The doors are back open at Kohl’s (NYSE:KSS), well kind of. After having its share of issues off and on the price chart, the only investors Kohl’s stock should be welcoming back in are bearish shorts. Let me explain.
The market seemingly won’t go down. More than three months after its historical market crash at the hands of the novel coronavirus, risk assets led by the Nasdaq Composite have made a comeback in a very big way.
For its part, the tech heavy bellwether is up more over 50% at record breaking all-time-highs. And leaders Apple (NASDAQ:AAPL), Microsoft (NASDAQ:MSFT) and Amazon (NASDAQ:AMZN) are providing even sweeter returns for their investors.

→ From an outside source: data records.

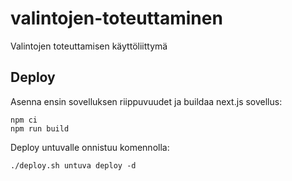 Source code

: # valintojen-toteuttaminen

Valintojen toteuttamisen käyttöliittymä

## Deploy

Asenna ensin sovelluksen riippuvuudet ja buildaa next.js sovellus:

    npm ci
    npm run build

Deploy untuvalle onnistuu komennolla:

    ./deploy.sh untuva deploy -d

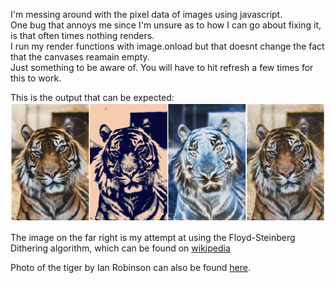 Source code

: I'm messing around with the pixel data of images using javascript.  
One bug that annoys me since I'm unsure as to how I can go about fixing it, is that often times nothing renders.  
I run my render functions with image.onload but that doesnt change the fact that the canvases reamain empty.  
Just something to be aware of.  You will have to hit refresh a few times for this to work.  

This is the output that can be expected:  
![screenshot](ian-robinson-tiger-example-output.PNG)  
  
The image on the far right is my attempt at using the Floyd-Steinberg Dithering algorithm, which can be found on [wikipedia](https://en.wikipedia.org/wiki/Floyd%E2%80%93Steinberg_dithering)

Photo of the tiger by Ian Robinson can also be found [here](https://unsplash.com/photos/DfKZs6DOrw4).

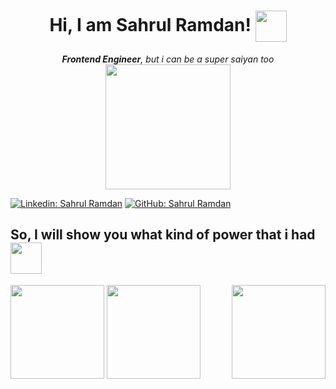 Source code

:<center>
<div><h1>Hi, I am Sahrul Ramdan! <img align="center" src="https://media.giphy.com/media/7JA8CIHsr0IfYPZpOE/giphy.gif" width="50"/></h1>
<em><strong>Frontend Engineer</strong>, but i can be a super saiyan too</em>
</div></center>
<center><img src="https://media.giphy.com/media/XA1nvOgiy0KWDVEBiP/giphy.gif" width="200"/></center>

[![Linkedin: Sahrul Ramdan](https://img.shields.io/badge/-Sahrul%20Ramdan-blue?style=flat-square&logo=Linkedin&logoColor=white&link=https://www.linkedin.com/in/sahrul-ramdan-2012/)](https://www.linkedin.com/in/sahrul-ramdan-2012/)
[![GitHub: Sahrul Ramdan](https://img.shields.io/github/followers/nyxsr?label=follow&style=social)](https://github.com/nyxsr)

<h2>So, I will show you what kind of power that i had <img src="https://media.giphy.com/media/xcUOXFRfN888SGvbOt/giphy.gif" width="50"/></h2>
<img width="150" src="https://preview.redd.it/shall-we-consider-this-new-logo-v0-k3b8cs0ob8ya1.jpg?auto=webp&s=427c820123dc5af6297224783f143db2077b0c69"/>
<img src="https://i.redd.it/9odfz0kwy2i21.jpg" width="150"/>
<img align="right" src="https://pbs.twimg.com/media/EzRewP5VUAowWoN.png" width="150"/>
<!--
**nyxsr/nyxsr** is a ✨ _special_ ✨ repository because its `README.md` (this file) appears on your GitHub profile.
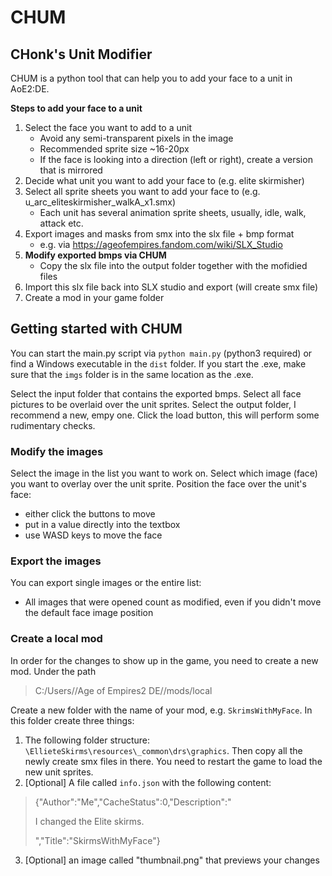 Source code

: # CHUM
## CHonk's Unit Modifier

CHUM is a python tool that can help you to add your face to a unit in AoE2:DE. 

**Steps to add your face to a unit**
1. Select the face you want to add to a unit
    * Avoid any semi-transparent pixels in the image
    * Recommended sprite size ~16-20px
    * If the face is looking into a direction (left or right), create a version that is mirrored
2. Decide what unit you want to add your face to (e.g. elite skirmisher)
3. Select all sprite sheets you want to add your face to (e.g. u_arc_eliteskirmisher_walkA_x1.smx)
    * Each unit has several animation sprite sheets, usually, idle, walk, attack etc.
4. Export images and masks from smx into the slx file + bmp format
    * e.g. via https://ageofempires.fandom.com/wiki/SLX_Studio
5. **Modify exported bmps via CHUM**
    * Copy the slx file into the output folder together with the mofidied files
6. Import this slx file back into SLX studio and export (will create smx file)
7. Create a mod in your game folder


## Getting started with CHUM
You can start the main.py script via `python main.py` (python3 required) or find a Windows executable in the `dist` folder.
If you start the .exe, make sure that the `imgs` folder is in the same location as the .exe.

Select the input folder that contains the exported bmps.
Select all face pictures to be overlaid over the unit sprites.
Select the output folder, I recommend a new, empy one.
Click the load button, this will perform some rudimentary checks.

### Modify the images
Select the image in the list you want to work on. 
Select which image (face) you want to overlay over the unit sprite.
Position the face over the unit's face:
* either click the buttons to move
* put in a value directly into the textbox
* use WASD keys to move the face

### Export the images
You can export single images or the entire list:
* All images that were opened count as modified, even if you didn't move the default face image position

### Create a local mod
In order for the changes to show up in the game, you need to create a new mod.
Under the path 
> C:/Users/<name>/Age of Empires2 DE/<some huge number>/mods/local

Create a new folder with the name of your mod, e.g. `SkrimsWithMyFace`.
In this folder create three things:
1. The following folder structure: `\EllieteSkirms\resources\_common\drs\graphics`. Then copy all the newly create smx files in there. You need to restart the game to load the new unit sprites.
2. [Optional] A file called `info.json` with the following content:
>{"Author":"Me","CacheStatus":0,"Description":"<p>I changed the Elite skirms.</p>","Title":"SkirmsWithMyFace"}
3. [Optional] an image called "thumbnail.png" that previews your changes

It’s hard to believe, right? But Wall Street’s turn for the better also stresses appreciating the resilience and ingenuity of many American businesses. And of course, let’s not forget the Federal Reserve. There is that long-standing belief it’s not wise for investors to fight regulators with fistfuls of printed money.
Still, don’t make the mistake of believing an underwhelming Kohl’s stock is due for better days despite the recent help and yesterday’s buying spree.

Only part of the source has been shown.